(Saved entries)
● ● ● ●

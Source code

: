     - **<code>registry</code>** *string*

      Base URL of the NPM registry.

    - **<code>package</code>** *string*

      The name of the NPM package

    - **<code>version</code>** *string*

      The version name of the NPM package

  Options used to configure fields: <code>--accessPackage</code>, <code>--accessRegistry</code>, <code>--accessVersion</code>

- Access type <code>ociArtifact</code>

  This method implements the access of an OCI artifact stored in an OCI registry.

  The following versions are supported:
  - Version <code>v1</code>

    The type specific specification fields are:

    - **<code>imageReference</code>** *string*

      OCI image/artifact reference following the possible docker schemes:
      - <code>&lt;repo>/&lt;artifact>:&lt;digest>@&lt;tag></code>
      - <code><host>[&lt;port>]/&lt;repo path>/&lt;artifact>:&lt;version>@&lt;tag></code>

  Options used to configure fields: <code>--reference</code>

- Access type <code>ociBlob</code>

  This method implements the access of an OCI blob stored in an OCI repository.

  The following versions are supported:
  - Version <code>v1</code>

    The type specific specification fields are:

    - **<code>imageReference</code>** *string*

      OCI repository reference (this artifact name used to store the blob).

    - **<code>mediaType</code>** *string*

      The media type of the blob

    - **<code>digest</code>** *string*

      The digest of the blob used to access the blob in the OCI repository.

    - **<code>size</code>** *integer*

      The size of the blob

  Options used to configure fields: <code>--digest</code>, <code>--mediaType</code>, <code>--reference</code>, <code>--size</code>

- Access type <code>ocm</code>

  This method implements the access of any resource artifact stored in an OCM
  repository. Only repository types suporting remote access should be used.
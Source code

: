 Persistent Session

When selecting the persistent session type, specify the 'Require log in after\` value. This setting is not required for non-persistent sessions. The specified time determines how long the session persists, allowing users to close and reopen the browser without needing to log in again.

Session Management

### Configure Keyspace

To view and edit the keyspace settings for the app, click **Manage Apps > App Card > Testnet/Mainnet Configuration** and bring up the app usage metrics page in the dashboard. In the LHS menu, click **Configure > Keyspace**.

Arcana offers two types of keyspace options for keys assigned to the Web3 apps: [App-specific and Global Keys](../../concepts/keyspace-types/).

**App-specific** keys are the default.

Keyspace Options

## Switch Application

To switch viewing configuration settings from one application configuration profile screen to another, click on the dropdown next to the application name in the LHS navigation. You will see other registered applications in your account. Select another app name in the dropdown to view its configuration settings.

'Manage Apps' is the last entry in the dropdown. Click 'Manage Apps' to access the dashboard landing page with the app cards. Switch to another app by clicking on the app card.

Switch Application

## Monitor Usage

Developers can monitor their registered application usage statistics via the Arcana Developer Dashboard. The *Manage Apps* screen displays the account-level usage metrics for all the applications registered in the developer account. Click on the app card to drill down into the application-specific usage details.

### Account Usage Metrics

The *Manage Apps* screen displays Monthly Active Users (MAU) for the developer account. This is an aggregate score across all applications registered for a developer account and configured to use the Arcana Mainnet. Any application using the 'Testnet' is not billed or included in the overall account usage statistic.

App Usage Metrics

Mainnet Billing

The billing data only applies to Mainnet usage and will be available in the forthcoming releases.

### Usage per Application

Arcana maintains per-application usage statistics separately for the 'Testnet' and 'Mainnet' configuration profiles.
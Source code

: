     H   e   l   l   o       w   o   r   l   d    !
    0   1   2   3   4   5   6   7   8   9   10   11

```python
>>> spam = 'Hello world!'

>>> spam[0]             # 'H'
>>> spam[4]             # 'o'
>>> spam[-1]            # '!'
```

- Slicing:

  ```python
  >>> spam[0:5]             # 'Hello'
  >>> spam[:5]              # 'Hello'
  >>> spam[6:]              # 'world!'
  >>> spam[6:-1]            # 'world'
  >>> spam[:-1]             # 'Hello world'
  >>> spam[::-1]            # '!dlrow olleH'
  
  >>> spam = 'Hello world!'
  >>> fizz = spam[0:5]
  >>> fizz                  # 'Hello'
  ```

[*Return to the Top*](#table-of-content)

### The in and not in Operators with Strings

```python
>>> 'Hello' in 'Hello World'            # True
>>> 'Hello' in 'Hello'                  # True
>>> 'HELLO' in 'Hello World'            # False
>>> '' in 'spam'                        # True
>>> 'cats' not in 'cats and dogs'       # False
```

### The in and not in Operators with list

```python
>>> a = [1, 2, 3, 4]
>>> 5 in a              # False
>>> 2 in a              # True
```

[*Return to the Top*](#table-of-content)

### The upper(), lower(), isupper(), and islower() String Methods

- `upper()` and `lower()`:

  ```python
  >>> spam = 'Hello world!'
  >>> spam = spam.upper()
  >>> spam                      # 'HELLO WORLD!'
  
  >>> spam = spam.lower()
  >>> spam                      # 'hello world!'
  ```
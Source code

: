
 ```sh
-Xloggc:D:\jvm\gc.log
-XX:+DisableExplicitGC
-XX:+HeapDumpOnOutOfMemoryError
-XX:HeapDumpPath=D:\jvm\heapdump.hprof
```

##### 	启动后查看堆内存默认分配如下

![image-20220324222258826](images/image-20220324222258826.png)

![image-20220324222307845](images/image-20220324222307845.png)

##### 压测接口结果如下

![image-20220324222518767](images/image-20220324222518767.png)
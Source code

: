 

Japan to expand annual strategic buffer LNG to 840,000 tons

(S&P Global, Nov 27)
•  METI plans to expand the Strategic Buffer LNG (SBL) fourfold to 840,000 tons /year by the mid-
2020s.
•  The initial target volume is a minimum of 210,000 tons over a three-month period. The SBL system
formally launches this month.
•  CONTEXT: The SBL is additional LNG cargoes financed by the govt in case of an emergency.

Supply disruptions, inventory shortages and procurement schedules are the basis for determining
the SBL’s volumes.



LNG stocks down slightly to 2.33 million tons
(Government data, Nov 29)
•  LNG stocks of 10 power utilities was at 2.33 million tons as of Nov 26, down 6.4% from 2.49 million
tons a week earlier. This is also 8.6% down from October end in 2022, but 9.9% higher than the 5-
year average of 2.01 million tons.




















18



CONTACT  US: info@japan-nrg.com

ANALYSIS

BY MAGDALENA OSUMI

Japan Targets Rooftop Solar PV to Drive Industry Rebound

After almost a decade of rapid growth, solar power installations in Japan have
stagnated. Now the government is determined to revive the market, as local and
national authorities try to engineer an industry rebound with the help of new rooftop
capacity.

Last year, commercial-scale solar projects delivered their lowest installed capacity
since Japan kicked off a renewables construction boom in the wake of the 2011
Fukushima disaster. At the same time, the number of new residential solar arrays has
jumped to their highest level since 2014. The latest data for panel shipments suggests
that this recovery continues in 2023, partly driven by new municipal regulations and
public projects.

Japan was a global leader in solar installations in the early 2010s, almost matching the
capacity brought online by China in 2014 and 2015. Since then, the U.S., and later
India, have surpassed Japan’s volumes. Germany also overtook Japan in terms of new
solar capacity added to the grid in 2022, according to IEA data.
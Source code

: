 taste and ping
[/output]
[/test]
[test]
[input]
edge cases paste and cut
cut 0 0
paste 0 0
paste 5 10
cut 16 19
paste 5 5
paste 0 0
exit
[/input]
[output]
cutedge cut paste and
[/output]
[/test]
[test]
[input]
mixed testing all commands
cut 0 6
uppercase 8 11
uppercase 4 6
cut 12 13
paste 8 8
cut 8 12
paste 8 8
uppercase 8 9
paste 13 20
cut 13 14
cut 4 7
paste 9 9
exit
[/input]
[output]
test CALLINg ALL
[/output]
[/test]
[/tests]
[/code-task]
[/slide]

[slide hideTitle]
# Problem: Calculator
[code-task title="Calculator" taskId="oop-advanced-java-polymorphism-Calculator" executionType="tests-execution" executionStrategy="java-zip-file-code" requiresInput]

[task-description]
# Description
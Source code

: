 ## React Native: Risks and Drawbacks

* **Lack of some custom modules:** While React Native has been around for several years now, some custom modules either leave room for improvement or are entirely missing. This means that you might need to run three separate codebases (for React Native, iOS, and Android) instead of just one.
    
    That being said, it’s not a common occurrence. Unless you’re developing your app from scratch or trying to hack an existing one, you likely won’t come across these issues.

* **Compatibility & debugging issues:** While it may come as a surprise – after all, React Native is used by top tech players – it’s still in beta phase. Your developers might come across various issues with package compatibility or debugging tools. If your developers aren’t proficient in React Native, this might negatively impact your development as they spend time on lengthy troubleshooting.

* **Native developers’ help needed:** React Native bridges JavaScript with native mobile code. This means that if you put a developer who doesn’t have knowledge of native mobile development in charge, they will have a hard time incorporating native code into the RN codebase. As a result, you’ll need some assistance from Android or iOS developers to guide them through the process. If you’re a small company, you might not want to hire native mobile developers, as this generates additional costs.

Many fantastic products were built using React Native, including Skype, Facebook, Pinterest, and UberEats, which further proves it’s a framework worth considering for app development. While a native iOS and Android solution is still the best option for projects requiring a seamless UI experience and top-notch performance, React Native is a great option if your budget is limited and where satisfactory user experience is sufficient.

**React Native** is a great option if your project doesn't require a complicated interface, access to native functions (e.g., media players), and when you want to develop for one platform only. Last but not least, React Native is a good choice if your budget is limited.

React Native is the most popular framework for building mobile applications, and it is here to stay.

● ● ● ●

■ Requirement: Every line in the data above that contains the word "capacity" counts; report how many there are and nothing more.

■ Solution: 4